Hi Marcus, it's wonderful that you are here for your brother. What a fantastic brother you are!

I know we were concerned about the amount in mg, Meg our 16 year old daughter had to take of azathriprine when she was first diagnosed and then they upped the dosage!

We were told it's to do with body weight as to her dosage, regarding how many mg she had to take. A great big welcome to you!!!! xxxxxxx
Thanks, i wish i could do more for him it's very frustrating for me, i'm going to get lots of info so i can offer advice and i can help him that way.

I wish you and Meg all the best.
 
If the doctors didn't tell you this, then start having him take a calcium citrate supplement (make sure it is the citrate form). He should take around 1000-1500mg of the calcim supplement a day. Also, add in a vitamin D3 (cholecalciferol) supplement at 1000 iu a day. Ideally you want to get a liquid calcium supplement (or pills that say they are rapidly dissolved like caltrate) and a gel cap type vitamin d. This will help with absorption and help to protect his bones.
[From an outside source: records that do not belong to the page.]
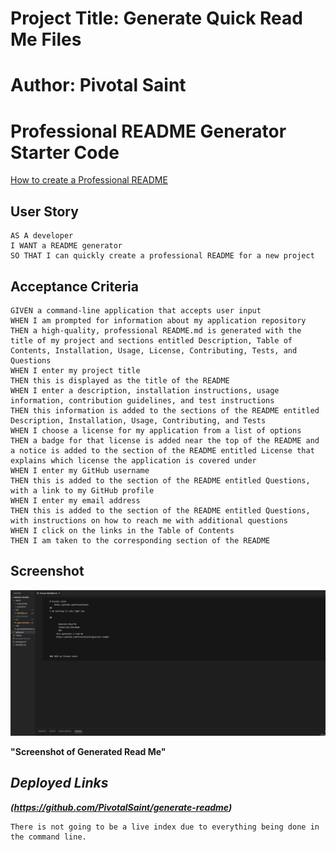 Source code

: # Project Title: Generate Quick Read Me Files

# Author: Pivotal Saint

# Professional README Generator Starter Code

[How to create a Professional README](https://coding-boot-camp.github.io/full-stack/github/professional-readme-guide)

## User Story

    AS A developer
    I WANT a README generator
    SO THAT I can quickly create a professional README for a new project

## Acceptance Criteria

    GIVEN a command-line application that accepts user input
    WHEN I am prompted for information about my application repository
    THEN a high-quality, professional README.md is generated with the title of my project and sections entitled Description, Table of Contents, Installation, Usage, License, Contributing, Tests, and Questions
    WHEN I enter my project title
    THEN this is displayed as the title of the README
    WHEN I enter a description, installation instructions, usage information, contribution guidelines, and test instructions
    THEN this information is added to the sections of the README entitled Description, Installation, Usage, Contributing, and Tests
    WHEN I choose a license for my application from a list of options
    THEN a badge for that license is added near the top of the README and a notice is added to the section of the README entitled License that explains which license the application is covered under
    WHEN I enter my GitHub username
    THEN this is added to the section of the README entitled Questions, with a link to my GitHub profile
    WHEN I enter my email address
    THEN this is added to the section of the README entitled Questions, with instructions on how to reach me with additional questions
    WHEN I click on the links in the Table of Contents
    THEN I am taken to the corresponding section of the README

## Screenshot

![img](/assets/screenshot/gen-readme-screenshot.png)

**"Screenshot of Generated Read Me"**

## ***Deployed Links***

***(https://github.com/PivotalSaint/generate-readme)***

    There is not going to be a live index due to everything being done in the command line.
Your goal should be helping your brother find a program that works for him. Good luck and if you have any further questions, don't hesitate to ask here or PM me.

-Andrew
Thanks for taking the time to write all that for me , the people on here have been great, i will make sure to look in to the vitamins and supplements i think they will be very important while he is on prednisolone, i'm just really confused about diet there doesn't seem to be a standard one for crohns, i will make sure to read up in the diet section.
 
hi Marcus. I am 16 and i was diagnosed on April 7, 2010. My colonscopy came back and the dr. said that i was a 7 out of 10 when it comes to inflammation of the colon. Only in my colon and not in the small bowel. Pred is a very common to use at first and that is what i did. I started at 50mg and tapered everyweek by 10mg until i reached 20mg. I then was getting bad symptoms and moved to 6mp. I am still on pred today and at 20mg of it. I was on 5mg on monday of this week but was getting bad again to say the least. The physical dependency of pred becomes present after awhile (cant say for sure how long...sry). I have suffered the side effects that suck (facial swelling, irritability, muscle loss, 150 over 90 blood pressure at times, and a laundry list of others). Try to watch his symptoms and look for the side effects but really pred is very standard and the dosage sounds fine.
 
Welcome Marcus!
The information everyone has given here is great, there's nothing I could add if I tried haha.
You sound like a really great brother and your support will mean so much through your brothers journey with Crohn's :D
 
Just wanted to add that I think you're a great brother and I hope that your little brother's journey with Crohn's improves. This really made me smile. Good luck!